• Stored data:
________________________

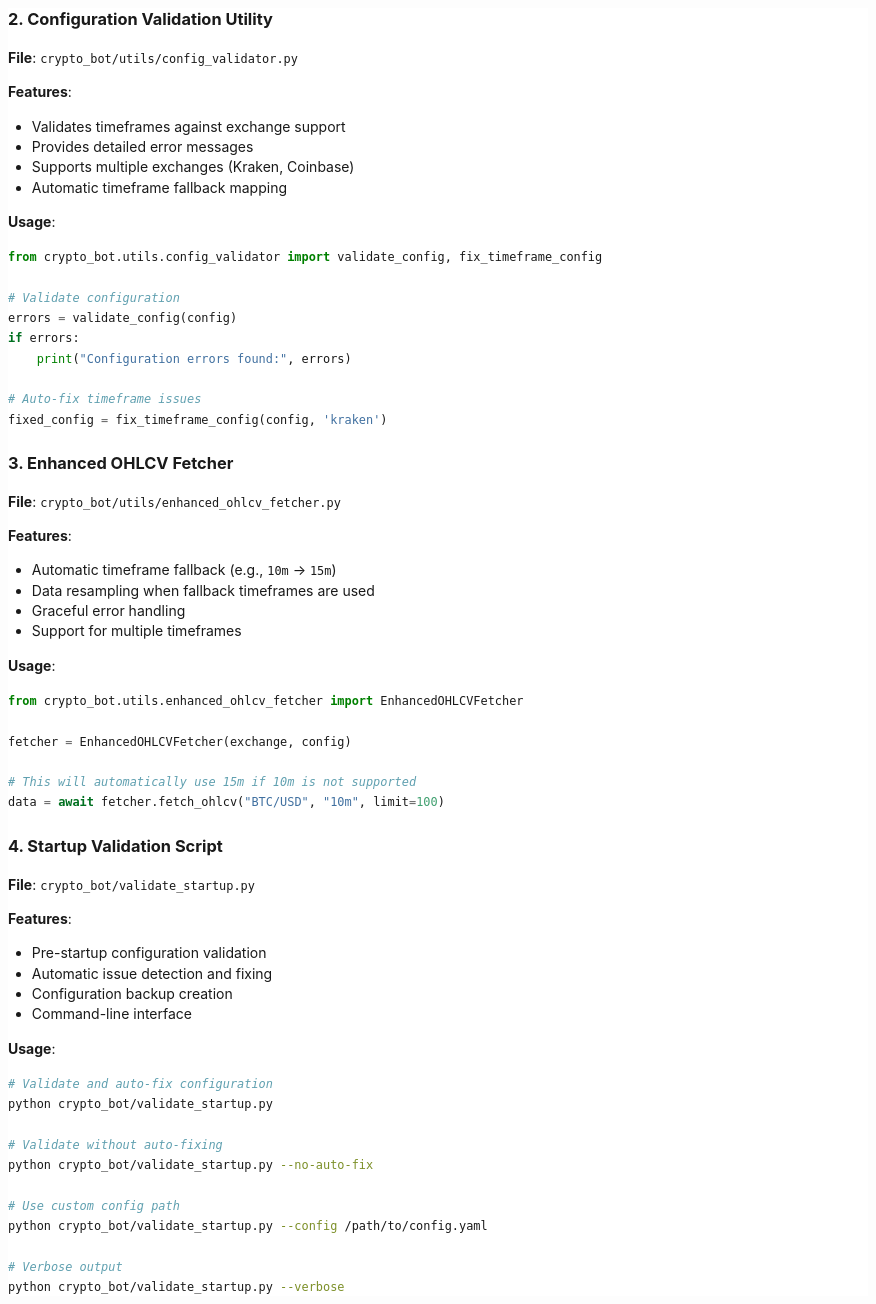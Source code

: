 
### 2. Configuration Validation Utility
**File**: `crypto_bot/utils/config_validator.py`

**Features**:
- Validates timeframes against exchange support
- Provides detailed error messages
- Supports multiple exchanges (Kraken, Coinbase)
- Automatic timeframe fallback mapping

**Usage**:
```python
from crypto_bot.utils.config_validator import validate_config, fix_timeframe_config

# Validate configuration
errors = validate_config(config)
if errors:
    print("Configuration errors found:", errors)

# Auto-fix timeframe issues
fixed_config = fix_timeframe_config(config, 'kraken')
```

### 3. Enhanced OHLCV Fetcher
**File**: `crypto_bot/utils/enhanced_ohlcv_fetcher.py`

**Features**:
- Automatic timeframe fallback (e.g., `10m` → `15m`)
- Data resampling when fallback timeframes are used
- Graceful error handling
- Support for multiple timeframes

**Usage**:
```python
from crypto_bot.utils.enhanced_ohlcv_fetcher import EnhancedOHLCVFetcher

fetcher = EnhancedOHLCVFetcher(exchange, config)

# This will automatically use 15m if 10m is not supported
data = await fetcher.fetch_ohlcv("BTC/USD", "10m", limit=100)
```

### 4. Startup Validation Script
**File**: `crypto_bot/validate_startup.py`

**Features**:
- Pre-startup configuration validation
- Automatic issue detection and fixing
- Configuration backup creation
- Command-line interface

**Usage**:
```bash
# Validate and auto-fix configuration
python crypto_bot/validate_startup.py

# Validate without auto-fixing
python crypto_bot/validate_startup.py --no-auto-fix

# Use custom config path
python crypto_bot/validate_startup.py --config /path/to/config.yaml

# Verbose output
python crypto_bot/validate_startup.py --verbose
```
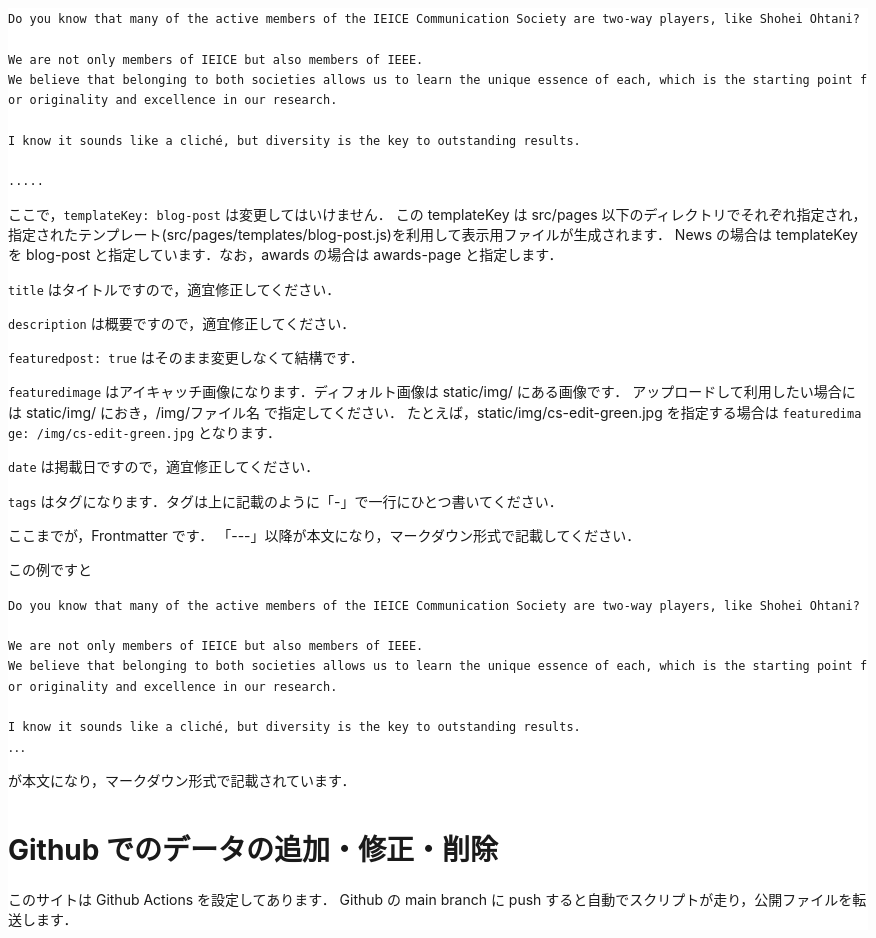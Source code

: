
 ```
Do you know that many of the active members of the IEICE Communication Society are two-way players, like Shohei Ohtani?

We are not only members of IEICE but also members of IEEE.
We believe that belonging to both societies allows us to learn the unique essence of each, which is the starting point for originality and excellence in our research.

I know it sounds like a cliché, but diversity is the key to outstanding results.

.....

```

ここで，`templateKey: blog-post` は変更してはいけません．
この templateKey は src/pages 以下のディレクトリでそれぞれ指定され，指定されたテンプレート(src/pages/templates/blog-post.js)を利用して表示用ファイルが生成されます．
News の場合は templateKey を blog-post と指定しています．なお，awards の場合は awards-page と指定します．

`title` はタイトルですので，適宜修正してください．

`description` は概要ですので，適宜修正してください．

`featuredpost: true` はそのまま変更しなくて結構です．

`featuredimage` はアイキャッチ画像になります．ディフォルト画像は static/img/ にある画像です．
アップロードして利用したい場合には static/img/ におき，/img/ファイル名 で指定してください．
たとえば，static/img/cs-edit-green.jpg を指定する場合は `featuredimage: /img/cs-edit-green.jpg` となります．

`date` は掲載日ですので，適宜修正してください．

`tags` はタグになります．タグは上に記載のように「-」で一行にひとつ書いてください．

ここまでが，Frontmatter です．
「---」以降が本文になり，マークダウン形式で記載してください．

この例ですと

```
Do you know that many of the active members of the IEICE Communication Society are two-way players, like Shohei Ohtani?

We are not only members of IEICE but also members of IEEE.
We believe that belonging to both societies allows us to learn the unique essence of each, which is the starting point for originality and excellence in our research.

I know it sounds like a cliché, but diversity is the key to outstanding results.
．．．
```

が本文になり，マークダウン形式で記載されています．

# Github でのデータの追加・修正・削除

このサイトは Github Actions を設定してあります．
Github の main branch に push すると自動でスクリプトが走り，公開ファイルを転送します．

________________________

• ASSIGNMENT:
Using the entries above, tally every line that holds the word "fixing". Answer with that number only.

• REPLY:
2